How to evaluate $ \int_0^\infty {1 \over x^x}dx$ in terms of summation of series? Is there a way to represent this integral in terms of summation of series?
$$ \int_0^\infty {1 \over x^x}dx$$
Like for example:
$$ \int_0^1 {1 \over x^x}dx = \sum_{n=1}^\infty {1 \over n^n}$$
I am not getting an answer from Mathematica.

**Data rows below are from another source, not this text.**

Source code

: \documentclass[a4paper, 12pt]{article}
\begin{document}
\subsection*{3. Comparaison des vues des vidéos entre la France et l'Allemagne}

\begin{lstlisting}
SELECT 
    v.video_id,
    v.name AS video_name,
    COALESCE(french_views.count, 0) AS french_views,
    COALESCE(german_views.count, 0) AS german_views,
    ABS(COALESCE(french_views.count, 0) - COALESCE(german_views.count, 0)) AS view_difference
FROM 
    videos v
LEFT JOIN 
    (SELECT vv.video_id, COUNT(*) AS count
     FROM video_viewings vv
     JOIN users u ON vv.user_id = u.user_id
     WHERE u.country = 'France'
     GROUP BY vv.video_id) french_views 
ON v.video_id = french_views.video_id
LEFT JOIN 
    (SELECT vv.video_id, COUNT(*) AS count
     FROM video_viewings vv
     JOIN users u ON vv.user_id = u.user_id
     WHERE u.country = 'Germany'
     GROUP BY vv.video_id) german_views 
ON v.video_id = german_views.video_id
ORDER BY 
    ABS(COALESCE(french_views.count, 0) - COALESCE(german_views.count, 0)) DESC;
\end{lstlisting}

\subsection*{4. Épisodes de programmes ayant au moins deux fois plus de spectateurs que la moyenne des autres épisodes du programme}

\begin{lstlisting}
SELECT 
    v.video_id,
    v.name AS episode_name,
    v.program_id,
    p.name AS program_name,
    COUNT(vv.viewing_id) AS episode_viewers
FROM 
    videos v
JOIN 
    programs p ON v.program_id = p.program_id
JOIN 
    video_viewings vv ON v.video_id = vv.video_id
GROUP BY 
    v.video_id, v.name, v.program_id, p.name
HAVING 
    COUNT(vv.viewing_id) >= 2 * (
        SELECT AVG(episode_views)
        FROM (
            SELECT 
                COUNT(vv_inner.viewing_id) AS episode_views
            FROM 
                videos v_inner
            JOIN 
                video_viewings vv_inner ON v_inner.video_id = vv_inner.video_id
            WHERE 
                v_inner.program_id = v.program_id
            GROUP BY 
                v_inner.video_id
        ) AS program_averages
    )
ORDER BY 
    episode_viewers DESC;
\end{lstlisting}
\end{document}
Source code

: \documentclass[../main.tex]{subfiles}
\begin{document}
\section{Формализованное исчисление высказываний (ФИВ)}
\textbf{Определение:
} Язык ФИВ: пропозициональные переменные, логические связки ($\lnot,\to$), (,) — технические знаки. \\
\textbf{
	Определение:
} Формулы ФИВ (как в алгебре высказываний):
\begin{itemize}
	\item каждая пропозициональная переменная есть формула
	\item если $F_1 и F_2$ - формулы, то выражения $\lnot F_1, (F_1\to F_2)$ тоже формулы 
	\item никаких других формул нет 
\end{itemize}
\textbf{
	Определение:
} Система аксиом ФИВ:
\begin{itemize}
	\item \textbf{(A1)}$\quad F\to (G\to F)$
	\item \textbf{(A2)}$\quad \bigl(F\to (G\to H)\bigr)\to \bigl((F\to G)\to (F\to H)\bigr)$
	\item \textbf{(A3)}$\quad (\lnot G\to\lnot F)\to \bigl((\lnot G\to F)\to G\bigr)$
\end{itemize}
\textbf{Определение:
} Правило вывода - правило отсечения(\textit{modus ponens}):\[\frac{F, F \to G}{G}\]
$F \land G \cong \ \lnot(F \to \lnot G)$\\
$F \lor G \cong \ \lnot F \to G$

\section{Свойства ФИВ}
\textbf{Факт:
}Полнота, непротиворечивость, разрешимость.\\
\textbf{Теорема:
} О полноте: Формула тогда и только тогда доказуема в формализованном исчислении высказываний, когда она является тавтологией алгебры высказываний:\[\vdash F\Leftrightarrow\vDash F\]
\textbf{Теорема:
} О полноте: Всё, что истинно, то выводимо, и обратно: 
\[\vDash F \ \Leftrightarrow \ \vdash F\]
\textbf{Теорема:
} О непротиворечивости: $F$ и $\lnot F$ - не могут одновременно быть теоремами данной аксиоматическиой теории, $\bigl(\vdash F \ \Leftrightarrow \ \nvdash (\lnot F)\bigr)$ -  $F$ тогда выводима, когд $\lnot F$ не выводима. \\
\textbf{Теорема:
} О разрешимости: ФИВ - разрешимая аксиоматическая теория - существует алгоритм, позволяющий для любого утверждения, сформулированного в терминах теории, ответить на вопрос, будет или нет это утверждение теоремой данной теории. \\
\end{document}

 A: A long comment (not an answer)
Split the integration region, and use the Sophomore's dream:
$$
   \int_0^\infty \frac{\mathrm{d} x}{x^x} = \int_0^1 \frac{\mathrm{d} x}{x^x} + \int_1^\infty \frac{\mathrm{d} x}{x^x} = \sum_{n=1}^\infty \frac{1}{n^n} + \int_1^\infty \frac{\mathrm{d} x}{x^x}
$$
Because $x^{-x}$ is strictly decreasing for $x\geqslant 1$, we have
$$
  \sum_{n=1}^\infty \frac{1}{n^n} > \int_1^\infty \frac{\mathrm{d} x}{x^x} > \sum_{n=1}^\infty \frac{1}{(n+1)^{n+1}} = -1 + \sum_{n=1}^\infty \frac{1}{n^n} 
$$
Since the $x^{-x}$ is strictly convex function for $x \geqslant 1$, thus
$$
   \int_1^\infty x^{-x} \mathrm{d} x = \sum_{n=1}^\infty \int_0^{1} (n+y)^{-n-y} \mathrm{d} y < \\ \sum_{n=1}^\infty \int_0^{1} \left(n^{-n}(1-y) + (n+1)^{-n-1} y \right) \mathrm{d} y = -\frac{1}{2} + \sum_{n=1}^\infty \frac{1}{n^n}
$$ 
We thus established that
$$
    -\frac{1}{2} + 2 \int_0^1 x^{-x} \mathrm{d} x > \int_0^\infty x^{-x} \mathrm{d}x > -1 + 2 \int_0^1 x^{-x} \mathrm{d} x 
$$
Numerical confirmation:

A: For the integral from $0$ to (finite) $R$ I get a double sum:
$$\int _{0}^{R}\!{x}^{-x}{dx}=\sum _{k=1}^{\infty }  \sum _{j=0}^{
k-1}{\frac { \left( -1 \right) ^{j}{R}^{k} \left( \ln  \left( R
 \right)  \right) ^{j}}{j!\,{k}^{k-j}}}  
$$
The inner sum could be written using an incomplete Gamma function, so:
$$\int_0^R x^{-x}\ dx = \sum _{k=1}^{\infty }{\frac {\Gamma  \left( k,-\ln  \left( R \right) k
 \right) {k}^{-k}}{\Gamma  \left( k \right) }}
$$
I don't see a way to take the limit as $R \to \infty$ on the right, though: each individual term diverges.